● Available data:
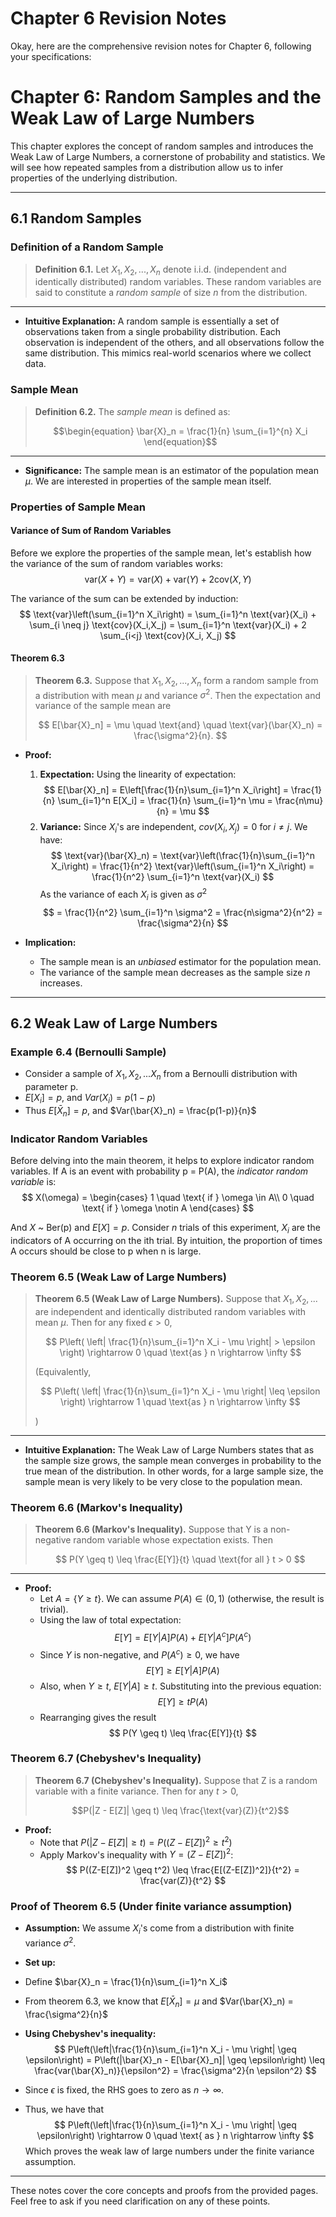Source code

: # Chapter 6 Revision Notes

Okay, here are the comprehensive revision notes for Chapter 6, following your specifications:

# Chapter 6: Random Samples and the Weak Law of Large Numbers

This chapter explores the concept of random samples and introduces the Weak Law of Large Numbers, a cornerstone of probability and statistics. We will see how repeated samples from a distribution allow us to infer properties of the underlying distribution.

---
## 6.1 Random Samples

### Definition of a Random Sample
>
> **Definition 6.1.** Let $X_1, X_2, ..., X_n$ denote i.i.d. (independent and identically distributed) random variables. These random variables are said to constitute a *random sample* of size $n$ from the distribution.
>
---
* **Intuitive Explanation:** A random sample is essentially a set of observations taken from a single probability distribution. Each observation is independent of the others, and all observations follow the same distribution. This mimics real-world scenarios where we collect data.

### Sample Mean

>
> **Definition 6.2.** The *sample mean* is defined as:
>
> $$\begin{equation} \bar{X}_n = \frac{1}{n} \sum_{i=1}^{n} X_i \end{equation}$$
>
---
* **Significance:** The sample mean is an estimator of the population mean $\mu$. We are interested in properties of the sample mean itself.

### Properties of Sample Mean

#### Variance of Sum of Random Variables

Before we explore the properties of the sample mean, let's establish how the variance of the sum of random variables works:
$$
\text{var}(X + Y) = \text{var}(X) + \text{var}(Y) + 2 \text{cov}(X,Y)
$$

The variance of the sum can be extended by induction:
$$
\text{var}\left(\sum_{i=1}^n X_i\right) = \sum_{i=1}^n \text{var}(X_i) + \sum_{i \neq j} \text{cov}(X_i,X_j) = \sum_{i=1}^n \text{var}(X_i) + 2 \sum_{i<j} \text{cov}(X_i, X_j)
$$

#### Theorem 6.3

>
> **Theorem 6.3.** Suppose that $X_1, X_2, ..., X_n$ form a random sample from a distribution with mean $\mu$ and variance $\sigma^2$. Then the expectation and variance of the sample mean are
>
> $$
> E[\bar{X}_n] = \mu \quad \text{and} \quad \text{var}(\bar{X}_n) = \frac{\sigma^2}{n}.
> $$

* **Proof:**
    1.  **Expectation:**
        Using the linearity of expectation:
        $$
         E[\bar{X}_n] = E\left[\frac{1}{n}\sum_{i=1}^n X_i\right] = \frac{1}{n} \sum_{i=1}^n E[X_i] = \frac{1}{n} \sum_{i=1}^n \mu = \frac{n\mu}{n} = \mu
        $$
    2.  **Variance:**
        Since $X_i$'s are independent, $cov(X_i, X_j) = 0$ for $i \neq j$. We have:
        $$
         \text{var}(\bar{X}_n) = \text{var}\left(\frac{1}{n}\sum_{i=1}^n X_i\right) = \frac{1}{n^2} \text{var}\left(\sum_{i=1}^n X_i\right) = \frac{1}{n^2} \sum_{i=1}^n \text{var}(X_i)
        $$
         As the variance of each $X_i$ is given as $\sigma^2$
        $$
         = \frac{1}{n^2} \sum_{i=1}^n \sigma^2 = \frac{n\sigma^2}{n^2} = \frac{\sigma^2}{n}
        $$
        

* **Implication:**
    * The sample mean is an *unbiased* estimator for the population mean.
    * The variance of the sample mean decreases as the sample size $n$ increases.

---
## 6.2 Weak Law of Large Numbers

### Example 6.4 (Bernoulli Sample)
   * Consider a sample of $X_1, X_2,... X_n$ from a Bernoulli distribution with parameter p.
   * $E[X_i] = p$, and  $Var(X_i)=p(1-p)$
   * Thus $E[\bar{X}_n] = p$, and  $Var(\bar{X}_n) = \frac{p(1-p)}{n}$

### Indicator Random Variables

Before delving into the main theorem, it helps to explore indicator random variables. If A is an event with probability p = P(A), the *indicator random variable* is:
$$
X(\omega) =
\begin{cases}
1 \quad \text{ if } \omega \in A\\
0 \quad \text{ if } \omega \notin A
\end{cases}
$$

And $X$  ~ Ber(p) and $E[X] = p$. Consider $n$ trials of this experiment, $X_i$ are the indicators of A occurring on the ith trial. By intuition, the proportion of times A occurs should be close to p when n is large.

### Theorem 6.5 (Weak Law of Large Numbers)

>
> **Theorem 6.5 (Weak Law of Large Numbers).** Suppose that $X_1, X_2,...$ are independent and identically distributed random variables with mean $\mu$. Then for any fixed $\epsilon > 0$,
>
> $$
> P\left( \left| \frac{1}{n}\sum_{i=1}^n X_i - \mu \right| > \epsilon \right) \rightarrow 0 \quad \text{as } n \rightarrow \infty
> $$
>
>
> (Equivalently,
>
> $$
> P\left( \left| \frac{1}{n}\sum_{i=1}^n X_i - \mu \right| \leq \epsilon \right) \rightarrow 1 \quad \text{as } n \rightarrow \infty
> $$
>
> )
>
---
* **Intuitive Explanation:** The Weak Law of Large Numbers states that as the sample size grows, the sample mean converges in probability to the true mean of the distribution. In other words, for a large sample size, the sample mean is very likely to be very close to the population mean.

### Theorem 6.6 (Markov's Inequality)

>
> **Theorem 6.6 (Markov's Inequality).** Suppose that Y is a non-negative random variable whose expectation exists. Then
>
> $$
> P(Y \geq t) \leq \frac{E[Y]}{t} \quad \text{for all } t > 0
> $$
>
---

*   **Proof:**
    *   Let $A = \{ Y \geq t \}$. We can assume $P(A) \in (0,1)$ (otherwise, the result is trivial).
    *   Using the law of total expectation:
        $$
        E[Y] = E[Y|A]P(A) + E[Y|A^c]P(A^c)
        $$
    *   Since $Y$ is non-negative, and $P(A^c) \geq 0$, we have
        $$
        E[Y] \geq E[Y|A] P(A)
        $$
    *   Also, when $Y \geq t$, $E[Y|A] \geq t$. Substituting into the previous equation:
         $$
         E[Y] \geq t P(A)
         $$
     *  Rearranging gives the result
         $$
           P(Y \geq t) \leq \frac{E[Y]}{t}
         $$

### Theorem 6.7 (Chebyshev's Inequality)
> **Theorem 6.7 (Chebyshev's Inequality).** Suppose that Z is a random variable with a finite variance. Then for any $t > 0$,
>
> $$P(|Z - E[Z]| \geq t) \leq \frac{\text{var}(Z)}{t^2}$$
>

* **Proof:**
    *   Note that  $P(|Z - E[Z]| \geq t) = P((Z - E[Z])^2 \geq t^2)$
    *   Apply Markov's inequality with $Y = (Z - E[Z])^2$:
        $$
        P((Z-E[Z])^2 \geq t^2) \leq \frac{E[(Z-E[Z])^2]}{t^2} = \frac{var(Z)}{t^2}
        $$

### Proof of Theorem 6.5 (Under finite variance assumption)

*  **Assumption:** We assume $X_i$'s come from a distribution with finite variance $\sigma^2$.

*  **Set up:**
  *  Define  $\bar{X}_n = \frac{1}{n}\sum_{i=1}^n X_i$
  * From theorem 6.3, we know that $E[\bar{X}_n] = \mu$ and $Var(\bar{X}_n) = \frac{\sigma^2}{n}$

* **Using Chebyshev's inequality:**
 $$
  P\left(\left|\frac{1}{n}\sum_{i=1}^n X_i - \mu \right| \geq \epsilon\right) = P\left(|\bar{X}_n - E[\bar{X}_n]| \geq \epsilon\right)  \leq \frac{var(\bar{X}_n)}{\epsilon^2} = \frac{\sigma^2}{n \epsilon^2}
 $$
*  Since $\epsilon$ is fixed, the RHS goes to zero as $n \rightarrow \infty$.
*  Thus, we have that
$$
 P\left(\left|\frac{1}{n}\sum_{i=1}^n X_i - \mu \right| \geq \epsilon\right) \rightarrow 0 \quad \text{ as } n \rightarrow \infty
 $$
   Which proves the weak law of large numbers under the finite variance assumption.

---

These notes cover the core concepts and proofs from the provided pages. Feel free to ask if you need clarification on any of these points.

● What is needed: The answer must be a word-for-word copy of all the entries, containing no pictures.

● Exercise output:
Source code

: # Chapter 6 Revision Notes

Okay, here are the comprehensive revision notes for Chapter 6, following your specifications:

# Chapter 6: Random Samples and the Weak Law of Large Numbers

This chapter explores the concept of random samples and introduces the Weak Law of Large Numbers, a cornerstone of probability and statistics. We will see how repeated samples from a distribution allow us to infer properties of the underlying distribution.

---
## 6.1 Random Samples

### Definition of a Random Sample
>
> **Definition 6.1.** Let $X_1, X_2, ..., X_n$ denote i.i.d. (independent and identically distributed) random variables. These random variables are said to constitute a *random sample* of size $n$ from the distribution.
>
---
* **Intuitive Explanation:** A random sample is essentially a set of observations taken from a single probability distribution. Each observation is independent of the others, and all observations follow the same distribution. This mimics real-world scenarios where we collect data.

### Sample Mean

>
> **Definition 6.2.** The *sample mean* is defined as:
>
> $$\begin{equation} \bar{X}_n = \frac{1}{n} \sum_{i=1}^{n} X_i \end{equation}$$
>
---
* **Significance:** The sample mean is an estimator of the population mean $\mu$. We are interested in properties of the sample mean itself.

### Properties of Sample Mean

#### Variance of Sum of Random Variables

Before we explore the properties of the sample mean, let's establish how the variance of the sum of random variables works:
$$
\text{var}(X + Y) = \text{var}(X) + \text{var}(Y) + 2 \text{cov}(X,Y)
$$

The variance of the sum can be extended by induction:
$$
\text{var}\left(\sum_{i=1}^n X_i\right) = \sum_{i=1}^n \text{var}(X_i) + \sum_{i \neq j} \text{cov}(X_i,X_j) = \sum_{i=1}^n \text{var}(X_i) + 2 \sum_{i<j} \text{cov}(X_i, X_j)
$$

#### Theorem 6.3

>
> **Theorem 6.3.** Suppose that $X_1, X_2, ..., X_n$ form a random sample from a distribution with mean $\mu$ and variance $\sigma^2$. Then the expectation and variance of the sample mean are
>
> $$
> E[\bar{X}_n] = \mu \quad \text{and} \quad \text{var}(\bar{X}_n) = \frac{\sigma^2}{n}.
> $$

* **Proof:**
    1.  **Expectation:**
        Using the linearity of expectation:
        $$
         E[\bar{X}_n] = E\left[\frac{1}{n}\sum_{i=1}^n X_i\right] = \frac{1}{n} \sum_{i=1}^n E[X_i] = \frac{1}{n} \sum_{i=1}^n \mu = \frac{n\mu}{n} = \mu
        $$
    2.  **Variance:**
        Since $X_i$'s are independent, $cov(X_i, X_j) = 0$ for $i \neq j$. We have:
        $$
         \text{var}(\bar{X}_n) = \text{var}\left(\frac{1}{n}\sum_{i=1}^n X_i\right) = \frac{1}{n^2} \text{var}\left(\sum_{i=1}^n X_i\right) = \frac{1}{n^2} \sum_{i=1}^n \text{var}(X_i)
        $$
         As the variance of each $X_i$ is given as $\sigma^2$
        $$
         = \frac{1}{n^2} \sum_{i=1}^n \sigma^2 = \frac{n\sigma^2}{n^2} = \frac{\sigma^2}{n}
        $$
        

* **Implication:**
    * The sample mean is an *unbiased* estimator for the population mean.
    * The variance of the sample mean decreases as the sample size $n$ increases.

---
## 6.2 Weak Law of Large Numbers

### Example 6.4 (Bernoulli Sample)
   * Consider a sample of $X_1, X_2,... X_n$ from a Bernoulli distribution with parameter p.
   * $E[X_i] = p$, and  $Var(X_i)=p(1-p)$
   * Thus $E[\bar{X}_n] = p$, and  $Var(\bar{X}_n) = \frac{p(1-p)}{n}$

### Indicator Random Variables

Before delving into the main theorem, it helps to explore indicator random variables. If A is an event with probability p = P(A), the *indicator random variable* is:
$$
X(\omega) =
\begin{cases}
1 \quad \text{ if } \omega \in A\\
0 \quad \text{ if } \omega \notin A
\end{cases}
$$

And $X$  ~ Ber(p) and $E[X] = p$. Consider $n$ trials of this experiment, $X_i$ are the indicators of A occurring on the ith trial. By intuition, the proportion of times A occurs should be close to p when n is large.

### Theorem 6.5 (Weak Law of Large Numbers)

>
> **Theorem 6.5 (Weak Law of Large Numbers).** Suppose that $X_1, X_2,...$ are independent and identically distributed random variables with mean $\mu$. Then for any fixed $\epsilon > 0$,
>
> $$
> P\left( \left| \frac{1}{n}\sum_{i=1}^n X_i - \mu \right| > \epsilon \right) \rightarrow 0 \quad \text{as } n \rightarrow \infty
> $$
>
>
> (Equivalently,
>
> $$
> P\left( \left| \frac{1}{n}\sum_{i=1}^n X_i - \mu \right| \leq \epsilon \right) \rightarrow 1 \quad \text{as } n \rightarrow \infty
> $$
>
> )
>
---
* **Intuitive Explanation:** The Weak Law of Large Numbers states that as the sample size grows, the sample mean converges in probability to the true mean of the distribution. In other words, for a large sample size, the sample mean is very likely to be very close to the population mean.

### Theorem 6.6 (Markov's Inequality)

>
> **Theorem 6.6 (Markov's Inequality).** Suppose that Y is a non-negative random variable whose expectation exists. Then
>
> $$
> P(Y \geq t) \leq \frac{E[Y]}{t} \quad \text{for all } t > 0
> $$
>
---

*   **Proof:**
    *   Let $A = \{ Y \geq t \}$. We can assume $P(A) \in (0,1)$ (otherwise, the result is trivial).
    *   Using the law of total expectation:
        $$
        E[Y] = E[Y|A]P(A) + E[Y|A^c]P(A^c)
        $$
    *   Since $Y$ is non-negative, and $P(A^c) \geq 0$, we have
        $$
        E[Y] \geq E[Y|A] P(A)
        $$
    *   Also, when $Y \geq t$, $E[Y|A] \geq t$. Substituting into the previous equation:
         $$
         E[Y] \geq t P(A)
         $$
     *  Rearranging gives the result
         $$
           P(Y \geq t) \leq \frac{E[Y]}{t}
         $$

### Theorem 6.7 (Chebyshev's Inequality)
> **Theorem 6.7 (Chebyshev's Inequality).** Suppose that Z is a random variable with a finite variance. Then for any $t > 0$,
>
> $$P(|Z - E[Z]| \geq t) \leq \frac{\text{var}(Z)}{t^2}$$
>

* **Proof:**
    *   Note that  $P(|Z - E[Z]| \geq t) = P((Z - E[Z])^2 \geq t^2)$
    *   Apply Markov's inequality with $Y = (Z - E[Z])^2$:
        $$
        P((Z-E[Z])^2 \geq t^2) \leq \frac{E[(Z-E[Z])^2]}{t^2} = \frac{var(Z)}{t^2}
        $$

### Proof of Theorem 6.5 (Under finite variance assumption)

*  **Assumption:** We assume $X_i$'s come from a distribution with finite variance $\sigma^2$.

*  **Set up:**
  *  Define  $\bar{X}_n = \frac{1}{n}\sum_{i=1}^n X_i$
  * From theorem 6.3, we know that $E[\bar{X}_n] = \mu$ and $Var(\bar{X}_n) = \frac{\sigma^2}{n}$

* **Using Chebyshev's inequality:**
 $$
  P\left(\left|\frac{1}{n}\sum_{i=1}^n X_i - \mu \right| \geq \epsilon\right) = P\left(|\bar{X}_n - E[\bar{X}_n]| \geq \epsilon\right)  \leq \frac{var(\bar{X}_n)}{\epsilon^2} = \frac{\sigma^2}{n \epsilon^2}
 $$
*  Since $\epsilon$ is fixed, the RHS goes to zero as $n \rightarrow \infty$.
*  Thus, we have that
$$
 P\left(\left|\frac{1}{n}\sum_{i=1}^n X_i - \mu \right| \geq \epsilon\right) \rightarrow 0 \quad \text{ as } n \rightarrow \infty
 $$
   Which proves the weak law of large numbers under the finite variance assumption.

---

These notes cover the core concepts and proofs from the provided pages. Feel free to ask if you need clarification on any of these points.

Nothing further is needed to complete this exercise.